> [Work required]
Retype, exactly as they stand, the lines from the start of the data to the line that contains "The integration of", both ends included. Leave the pictures out.

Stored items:
+++++

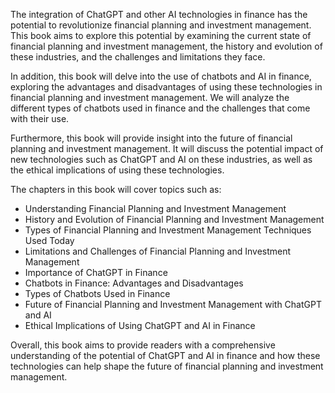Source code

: 

The integration of ChatGPT and other AI technologies in finance has the potential to revolutionize financial planning and investment management. This book aims to explore this potential by examining the current state of financial planning and investment management, the history and evolution of these industries, and the challenges and limitations they face.

In addition, this book will delve into the use of chatbots and AI in finance, exploring the advantages and disadvantages of using these technologies in financial planning and investment management. We will analyze the different types of chatbots used in finance and the challenges that come with their use.

Furthermore, this book will provide insight into the future of financial planning and investment management. It will discuss the potential impact of new technologies such as ChatGPT and AI on these industries, as well as the ethical implications of using these technologies.

The chapters in this book will cover topics such as:

* Understanding Financial Planning and Investment Management
* History and Evolution of Financial Planning and Investment Management
* Types of Financial Planning and Investment Management Techniques Used Today
* Limitations and Challenges of Financial Planning and Investment Management
* Importance of ChatGPT in Finance
* Chatbots in Finance: Advantages and Disadvantages
* Types of Chatbots Used in Finance
* Future of Financial Planning and Investment Management with ChatGPT and AI
* Ethical Implications of Using ChatGPT and AI in Finance

Overall, this book aims to provide readers with a comprehensive understanding of the potential of ChatGPT and AI in finance and how these technologies can help shape the future of financial planning and investment management.
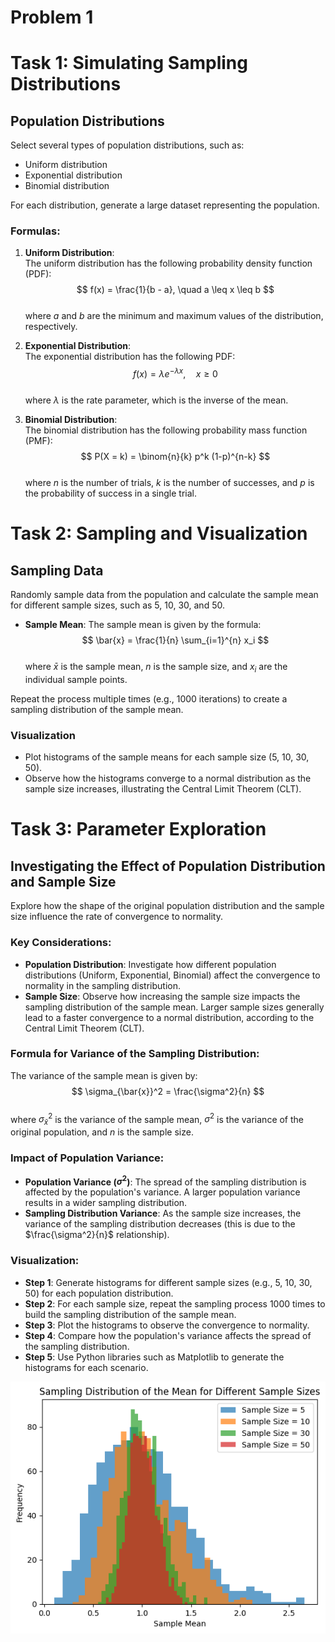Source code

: # Problem 1

# Task 1: Simulating Sampling Distributions

## Population Distributions

Select several types of population distributions, such as:

- Uniform distribution
- Exponential distribution
- Binomial distribution

For each distribution, generate a large dataset representing the population.

### Formulas:

1. **Uniform Distribution**:  
   The uniform distribution has the following probability density function (PDF):  
   $$ f(x) = \frac{1}{b - a}, \quad a \leq x \leq b $$  
   where $a$ and $b$ are the minimum and maximum values of the distribution, respectively.

2. **Exponential Distribution**:  
   The exponential distribution has the following PDF:  
   $$ f(x) = \lambda e^{-\lambda x}, \quad x \geq 0 $$  
   where $\lambda$ is the rate parameter, which is the inverse of the mean.

3. **Binomial Distribution**:  
   The binomial distribution has the following probability mass function (PMF):  
   $$ P(X = k) = \binom{n}{k} p^k (1-p)^{n-k} $$  
   where $n$ is the number of trials, $k$ is the number of successes, and $p$ is the probability of success in a single trial.

# Task 2: Sampling and Visualization

## Sampling Data

Randomly sample data from the population and calculate the sample mean for different sample sizes, such as 5, 10, 30, and 50.

- **Sample Mean**: The sample mean is given by the formula:  
  $$ \bar{x} = \frac{1}{n} \sum_{i=1}^{n} x_i $$  
  where $\bar{x}$ is the sample mean, $n$ is the sample size, and $x_i$ are the individual sample points.

Repeat the process multiple times (e.g., 1000 iterations) to create a sampling distribution of the sample mean.

### Visualization

- Plot histograms of the sample means for each sample size (5, 10, 30, 50).
- Observe how the histograms converge to a normal distribution as the sample size increases, illustrating the Central Limit Theorem (CLT).

# Task 3: Parameter Exploration

## Investigating the Effect of Population Distribution and Sample Size

Explore how the shape of the original population distribution and the sample size influence the rate of convergence to normality.

### Key Considerations:
- **Population Distribution**: Investigate how different population distributions (Uniform, Exponential, Binomial) affect the convergence to normality in the sampling distribution.
- **Sample Size**: Observe how increasing the sample size impacts the sampling distribution of the sample mean. Larger sample sizes generally lead to a faster convergence to a normal distribution, according to the Central Limit Theorem (CLT).

### Formula for Variance of the Sampling Distribution:
The variance of the sample mean is given by:  
$$ \sigma_{\bar{x}}^2 = \frac{\sigma^2}{n} $$  
where $\sigma_{\bar{x}}^2$ is the variance of the sample mean, $\sigma^2$ is the variance of the original population, and $n$ is the sample size.

### Impact of Population Variance:
- **Population Variance ($\sigma^2$)**: The spread of the sampling distribution is affected by the population's variance. A larger population variance results in a wider sampling distribution.
- **Sampling Distribution Variance**: As the sample size increases, the variance of the sampling distribution decreases (this is due to the $\frac{\sigma^2}{n}$ relationship).

### Visualization:
- **Step 1**: Generate histograms for different sample sizes (e.g., 5, 10, 30, 50) for each population distribution. 
- **Step 2**: For each sample size, repeat the sampling process 1000 times to build the sampling distribution of the sample mean.
- **Step 3**: Plot the histograms to observe the convergence to normality.
- **Step 4**: Compare how the population's variance affects the spread of the sampling distribution.
- **Step 5**: Use Python libraries such as Matplotlib to generate the histograms for each scenario.

![alt text](image.png)
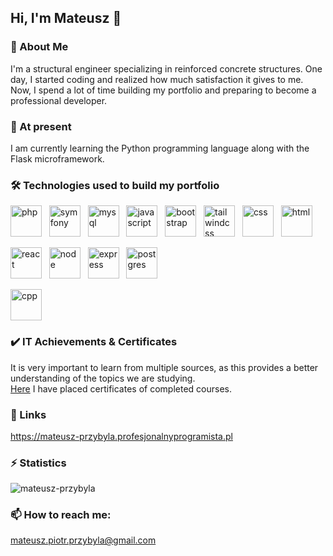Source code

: ## Hi, I'm Mateusz 👋

### 🚀 About Me
I'm a structural engineer specializing in reinforced concrete structures. One day, I started coding and realized how much satisfaction it gives to me.
Now, I spend a lot of time building my portfolio and preparing to become a professional developer.

### 🌱 At present
I am currently learning the Python programming language along with the Flask microframework.

### 🛠 Technologies used to build my portfolio
<p>
  <img src="https://devicon-website.vercel.app/api/php/original.svg" alt="php" width="50" height="50" /> &nbsp;
  <img src="https://cdn.jsdelivr.net/gh/devicons/devicon@latest/icons/symfony/symfony-original.svg" alt="symfony" width="50" height="50" /> &nbsp;
  <img src="https://cdn.jsdelivr.net/gh/devicons/devicon@latest/icons/mysql/mysql-original-wordmark.svg" alt="mysql" width="50" height="50" /> &nbsp;
  <img src="https://cdn.jsdelivr.net/gh/devicons/devicon@latest/icons/javascript/javascript-plain.svg" alt="javascript" width="50" height="50" /> &nbsp;
  <img src="https://cdn.jsdelivr.net/gh/devicons/devicon@latest/icons/bootstrap/bootstrap-original-wordmark.svg" alt="bootstrap" width="50" height="50" /> &nbsp;
  <img src="https://cdn.jsdelivr.net/gh/devicons/devicon@latest/icons/tailwindcss/tailwindcss-original.svg" alt="tailwindcss" width="50" height="50" /> &nbsp;
  <img src="https://cdn.jsdelivr.net/gh/devicons/devicon@latest/icons/css3/css3-plain-wordmark.svg" alt="css" width="50" height="50" /> &nbsp;
  <img src="https://cdn.jsdelivr.net/gh/devicons/devicon@latest/icons/html5/html5-plain-wordmark.svg" alt="html" width="50" height="50" />
</p>
<p>
  <img src="https://cdn.jsdelivr.net/gh/devicons/devicon@latest/icons/react/react-original-wordmark.svg" alt="react" width="50" height="50" /> &nbsp;
  <img src="https://cdn.jsdelivr.net/gh/devicons/devicon@latest/icons/nodejs/nodejs-original-wordmark.svg" alt="node" width="50" height="50" /> &nbsp;
  <img src="https://cdn.jsdelivr.net/gh/devicons/devicon@latest/icons/express/express-original-wordmark.svg" alt="express" width="50" height="50" /> &nbsp;
  <img src="https://cdn.jsdelivr.net/gh/devicons/devicon@latest/icons/postgresql/postgresql-original-wordmark.svg" alt="postgres" width="50" height="50" />
</p>
<p>
  <img src="https://cdn.jsdelivr.net/gh/devicons/devicon@latest/icons/cplusplus/cplusplus-original.svg" alt="cpp" width="50" height="50" />
</p>

### ✔️ IT Achievements & Certificates
It is very important to learn from multiple sources, as this provides a better understanding of the topics we are studying.\
[Here](https://github.com/mateusz-przybyla/My-Certificates.git) I have placed certificates of completed courses.

### 🔗 Links
https://mateusz-przybyla.profesjonalnyprogramista.pl

### ⚡️ Statistics
<p><img src="https://github-readme-stats.vercel.app/api/top-langs?username=mateusz-przybyla&layout=compact&theme=buefy&hide_border=false" alt="mateusz-przybyla" /></p>

### 📫 How to reach me:
mateusz.piotr.przybyla@gmail.com
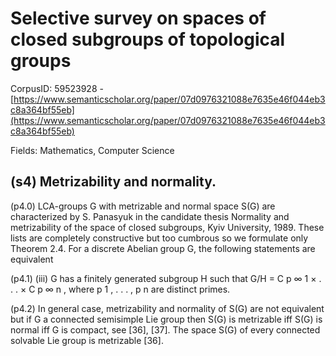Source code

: # Selective survey on spaces of closed subgroups of topological groups

CorpusID: 59523928 - [https://www.semanticscholar.org/paper/07d0976321088e7635e46f044eb3c8a364bf55eb](https://www.semanticscholar.org/paper/07d0976321088e7635e46f044eb3c8a364bf55eb)

Fields: Mathematics, Computer Science

## (s4) Metrizability and normality.
(p4.0) LCA-groups G with metrizable and normal space S(G) are characterized by S. Panasyuk in the candidate thesis Normality and metrizability of the space of closed subgroups, Kyiv University, 1989. These lists are completely constructive but too cumbrous so we formulate only Theorem 2.4. For a discrete Abelian group G, the following statements are equivalent

(p4.1) (iii) G has a finitely generated subgroup H such that G/H = C p ∞ 1 × . . . × C p ∞ n , where p 1 , . . . , p n are distinct primes.

(p4.2) In general case, metrizability and normality of S(G) are not equivalent but if G a connected semisimple Lie group then S(G) is metrizable iff S(G) is normal iff G is compact, see [36], [37]. The space S(G) of every connected solvable Lie group is metrizable [36].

+++++

> [Exercise result]
Source code

: 

The integration of ChatGPT and other AI technologies in finance has the potential to revolutionize financial planning and investment management. This book aims to explore this potential by examining the current state of financial planning and investment management, the history and evolution of these industries, and the challenges and limitations they face.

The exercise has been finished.